As the portal “Popular Mechanics”, the lion’s share of billions of spam messages that come users per day, distributed botnet, network computers ‘zombies’. With the help of special programs botnet creators gain control of part of the resources of the remote computer, and he slipped to its owner is included in the network, obeying the commands from the outside. Such networks are often surrender “in the hiring of” spammers who send them via the countless harassing messages, which (with varying success) are struggling creators of spam filters.

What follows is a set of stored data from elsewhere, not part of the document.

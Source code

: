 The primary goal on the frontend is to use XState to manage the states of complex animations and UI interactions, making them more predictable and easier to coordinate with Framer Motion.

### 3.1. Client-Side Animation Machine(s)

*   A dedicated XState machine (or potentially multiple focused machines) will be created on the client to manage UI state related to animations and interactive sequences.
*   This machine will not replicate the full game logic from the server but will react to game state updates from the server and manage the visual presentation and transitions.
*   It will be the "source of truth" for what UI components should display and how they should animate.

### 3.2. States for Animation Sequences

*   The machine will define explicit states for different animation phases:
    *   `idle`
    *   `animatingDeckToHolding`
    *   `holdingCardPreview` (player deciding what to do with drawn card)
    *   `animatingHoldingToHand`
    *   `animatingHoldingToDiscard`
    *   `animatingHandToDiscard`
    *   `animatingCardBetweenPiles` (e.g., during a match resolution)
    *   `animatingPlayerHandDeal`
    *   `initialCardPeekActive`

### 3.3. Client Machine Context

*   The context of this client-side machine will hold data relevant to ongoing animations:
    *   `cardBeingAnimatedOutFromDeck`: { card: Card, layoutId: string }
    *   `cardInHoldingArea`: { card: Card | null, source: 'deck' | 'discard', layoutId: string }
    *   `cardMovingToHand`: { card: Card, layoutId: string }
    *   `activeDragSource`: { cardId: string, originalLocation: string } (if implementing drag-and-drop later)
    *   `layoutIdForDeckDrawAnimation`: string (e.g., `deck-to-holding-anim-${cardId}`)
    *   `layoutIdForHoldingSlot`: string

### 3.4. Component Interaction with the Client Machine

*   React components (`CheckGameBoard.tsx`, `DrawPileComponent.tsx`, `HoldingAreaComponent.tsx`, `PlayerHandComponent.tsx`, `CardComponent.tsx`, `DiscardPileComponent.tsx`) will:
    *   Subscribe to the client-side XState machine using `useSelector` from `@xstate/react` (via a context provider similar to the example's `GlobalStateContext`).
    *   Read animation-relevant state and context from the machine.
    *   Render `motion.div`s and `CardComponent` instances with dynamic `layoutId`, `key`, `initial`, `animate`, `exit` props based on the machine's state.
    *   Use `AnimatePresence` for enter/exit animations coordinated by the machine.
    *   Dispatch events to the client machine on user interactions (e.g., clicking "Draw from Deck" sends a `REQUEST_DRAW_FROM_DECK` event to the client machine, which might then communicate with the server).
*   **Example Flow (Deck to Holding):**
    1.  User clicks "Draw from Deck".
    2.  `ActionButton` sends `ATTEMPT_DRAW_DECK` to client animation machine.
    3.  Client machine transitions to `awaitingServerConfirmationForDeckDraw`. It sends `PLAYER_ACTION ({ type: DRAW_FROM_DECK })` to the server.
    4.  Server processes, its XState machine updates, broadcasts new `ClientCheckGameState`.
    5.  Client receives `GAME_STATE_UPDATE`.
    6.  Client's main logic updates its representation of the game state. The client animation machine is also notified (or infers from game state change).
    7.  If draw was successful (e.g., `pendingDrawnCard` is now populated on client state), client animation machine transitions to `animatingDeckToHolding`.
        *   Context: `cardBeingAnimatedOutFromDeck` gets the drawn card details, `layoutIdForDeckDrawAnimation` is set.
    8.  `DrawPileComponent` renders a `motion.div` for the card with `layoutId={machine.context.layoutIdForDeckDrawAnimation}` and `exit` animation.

Modern filters can block almost 100% of incoming spam, but they also have an unpleasant feature: they are often mistaken in removing completely harmless (and sometimes very necessary) letters. The difficulty is that even one spam message is to recognize not so simple. Clever spammers use their templates that are included in the botnet computers modify according to a specified algorithm. Letter to “mutate”, and know it for some phrases sometimes simply impossible.
However, the solution created by scientists from Berkeley, can circumvent this problem. Or rather – to draw it to fight spam. Whatever the “mutated” the letter, with the help of special algorithms can be based on several of these messages to recreate the original template, and only then “fed” his spam filter to select letters, based on it. Screenings will be affected by any letters that are created from this template, on any computer on the botnet.
Programmers had to check their approach to the case. For this they have a program that unknown persons used for “involvement” of computers in “criminal activity”, in other words – in the botnet. Program installed on your computer and within minutes he had “betrayed” them about a thousand spam messages that are generated on the basis of the original (unknown programmers) template.
This thousand, but was sufficient to restore the original template and the transfer of its spam filter. Effectiveness has been tested with analysis of 1 million e-mails, both conventional and undesirable. Neatness recognition based on it Message was 100 per cent, and most importantly – “good” messages removed was not a single.